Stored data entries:
--*--

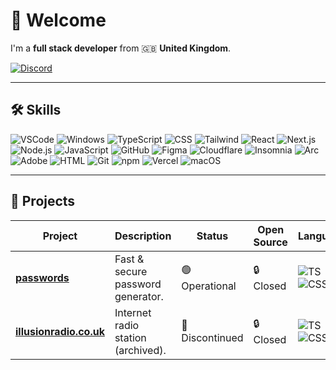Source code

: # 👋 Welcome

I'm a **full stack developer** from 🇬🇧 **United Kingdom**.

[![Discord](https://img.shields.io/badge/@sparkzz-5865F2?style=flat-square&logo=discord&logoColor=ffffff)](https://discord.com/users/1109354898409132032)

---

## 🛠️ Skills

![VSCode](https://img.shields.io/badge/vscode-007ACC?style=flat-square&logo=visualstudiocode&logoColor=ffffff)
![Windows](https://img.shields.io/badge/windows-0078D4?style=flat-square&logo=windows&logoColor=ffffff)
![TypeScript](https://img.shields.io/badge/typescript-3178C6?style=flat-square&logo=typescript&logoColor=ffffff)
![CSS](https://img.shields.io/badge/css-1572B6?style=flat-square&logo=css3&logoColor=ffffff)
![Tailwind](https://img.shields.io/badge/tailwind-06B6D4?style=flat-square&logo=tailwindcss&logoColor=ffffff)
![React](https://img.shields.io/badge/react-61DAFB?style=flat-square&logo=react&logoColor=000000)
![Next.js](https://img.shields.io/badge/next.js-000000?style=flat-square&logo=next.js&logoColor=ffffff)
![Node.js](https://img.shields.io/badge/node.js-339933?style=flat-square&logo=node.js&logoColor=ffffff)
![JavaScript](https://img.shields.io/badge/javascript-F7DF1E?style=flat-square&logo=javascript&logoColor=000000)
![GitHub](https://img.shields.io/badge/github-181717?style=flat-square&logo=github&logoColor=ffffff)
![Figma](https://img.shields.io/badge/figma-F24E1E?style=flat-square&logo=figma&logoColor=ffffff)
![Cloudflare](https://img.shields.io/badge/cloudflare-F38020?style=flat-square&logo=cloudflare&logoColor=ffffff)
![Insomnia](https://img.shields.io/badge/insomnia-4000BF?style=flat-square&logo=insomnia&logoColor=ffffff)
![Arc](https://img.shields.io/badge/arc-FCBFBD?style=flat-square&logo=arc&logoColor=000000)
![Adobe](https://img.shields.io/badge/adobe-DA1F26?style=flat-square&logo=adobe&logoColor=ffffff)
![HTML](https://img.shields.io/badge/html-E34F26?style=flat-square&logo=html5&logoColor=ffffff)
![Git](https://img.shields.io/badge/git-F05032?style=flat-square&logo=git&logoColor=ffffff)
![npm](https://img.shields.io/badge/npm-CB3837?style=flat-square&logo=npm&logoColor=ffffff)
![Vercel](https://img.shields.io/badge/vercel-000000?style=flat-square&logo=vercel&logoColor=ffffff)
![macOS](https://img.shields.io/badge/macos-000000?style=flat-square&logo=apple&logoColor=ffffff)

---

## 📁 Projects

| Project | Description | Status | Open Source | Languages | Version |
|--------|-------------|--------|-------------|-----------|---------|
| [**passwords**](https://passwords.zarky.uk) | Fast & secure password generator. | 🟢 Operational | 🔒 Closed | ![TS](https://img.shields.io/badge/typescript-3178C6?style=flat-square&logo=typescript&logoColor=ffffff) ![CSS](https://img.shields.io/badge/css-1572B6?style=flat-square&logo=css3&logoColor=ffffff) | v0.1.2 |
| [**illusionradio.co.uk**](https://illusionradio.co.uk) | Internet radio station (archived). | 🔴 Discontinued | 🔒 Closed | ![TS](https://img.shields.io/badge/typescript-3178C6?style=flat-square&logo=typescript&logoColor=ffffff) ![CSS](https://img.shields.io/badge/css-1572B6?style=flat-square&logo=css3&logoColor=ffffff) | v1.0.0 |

--*--

HOW TO COMPLETE THIS TASK: The result should be a verbatim copy of the data, free of pictures.

EXERCISE ANSWER:
Source code

: # 👋 Welcome

I'm a **full stack developer** from 🇬🇧 **United Kingdom**.

[![Discord](https://img.shields.io/badge/@sparkzz-5865F2?style=flat-square&logo=discord&logoColor=ffffff)](https://discord.com/users/1109354898409132032)

---

## 🛠️ Skills

![VSCode](https://img.shields.io/badge/vscode-007ACC?style=flat-square&logo=visualstudiocode&logoColor=ffffff)
![Windows](https://img.shields.io/badge/windows-0078D4?style=flat-square&logo=windows&logoColor=ffffff)
![TypeScript](https://img.shields.io/badge/typescript-3178C6?style=flat-square&logo=typescript&logoColor=ffffff)
![CSS](https://img.shields.io/badge/css-1572B6?style=flat-square&logo=css3&logoColor=ffffff)
![Tailwind](https://img.shields.io/badge/tailwind-06B6D4?style=flat-square&logo=tailwindcss&logoColor=ffffff)
![React](https://img.shields.io/badge/react-61DAFB?style=flat-square&logo=react&logoColor=000000)
![Next.js](https://img.shields.io/badge/next.js-000000?style=flat-square&logo=next.js&logoColor=ffffff)
![Node.js](https://img.shields.io/badge/node.js-339933?style=flat-square&logo=node.js&logoColor=ffffff)
![JavaScript](https://img.shields.io/badge/javascript-F7DF1E?style=flat-square&logo=javascript&logoColor=000000)
![GitHub](https://img.shields.io/badge/github-181717?style=flat-square&logo=github&logoColor=ffffff)
![Figma](https://img.shields.io/badge/figma-F24E1E?style=flat-square&logo=figma&logoColor=ffffff)
![Cloudflare](https://img.shields.io/badge/cloudflare-F38020?style=flat-square&logo=cloudflare&logoColor=ffffff)
![Insomnia](https://img.shields.io/badge/insomnia-4000BF?style=flat-square&logo=insomnia&logoColor=ffffff)
![Arc](https://img.shields.io/badge/arc-FCBFBD?style=flat-square&logo=arc&logoColor=000000)
![Adobe](https://img.shields.io/badge/adobe-DA1F26?style=flat-square&logo=adobe&logoColor=ffffff)
![HTML](https://img.shields.io/badge/html-E34F26?style=flat-square&logo=html5&logoColor=ffffff)
![Git](https://img.shields.io/badge/git-F05032?style=flat-square&logo=git&logoColor=ffffff)
![npm](https://img.shields.io/badge/npm-CB3837?style=flat-square&logo=npm&logoColor=ffffff)
![Vercel](https://img.shields.io/badge/vercel-000000?style=flat-square&logo=vercel&logoColor=ffffff)
![macOS](https://img.shields.io/badge/macos-000000?style=flat-square&logo=apple&logoColor=ffffff)

---

## 📁 Projects

| Project | Description | Status | Open Source | Languages | Version |
|--------|-------------|--------|-------------|-----------|---------|
| [**passwords**](https://passwords.zarky.uk) | Fast & secure password generator. | 🟢 Operational | 🔒 Closed | ![TS](https://img.shields.io/badge/typescript-3178C6?style=flat-square&logo=typescript&logoColor=ffffff) ![CSS](https://img.shields.io/badge/css-1572B6?style=flat-square&logo=css3&logoColor=ffffff) | v0.1.2 |
| [**illusionradio.co.uk**](https://illusionradio.co.uk) | Internet radio station (archived). | 🔴 Discontinued | 🔒 Closed | ![TS](https://img.shields.io/badge/typescript-3178C6?style=flat-square&logo=typescript&logoColor=ffffff) ![CSS](https://img.shields.io/badge/css-1572B6?style=flat-square&logo=css3&logoColor=ffffff) | v1.0.0 |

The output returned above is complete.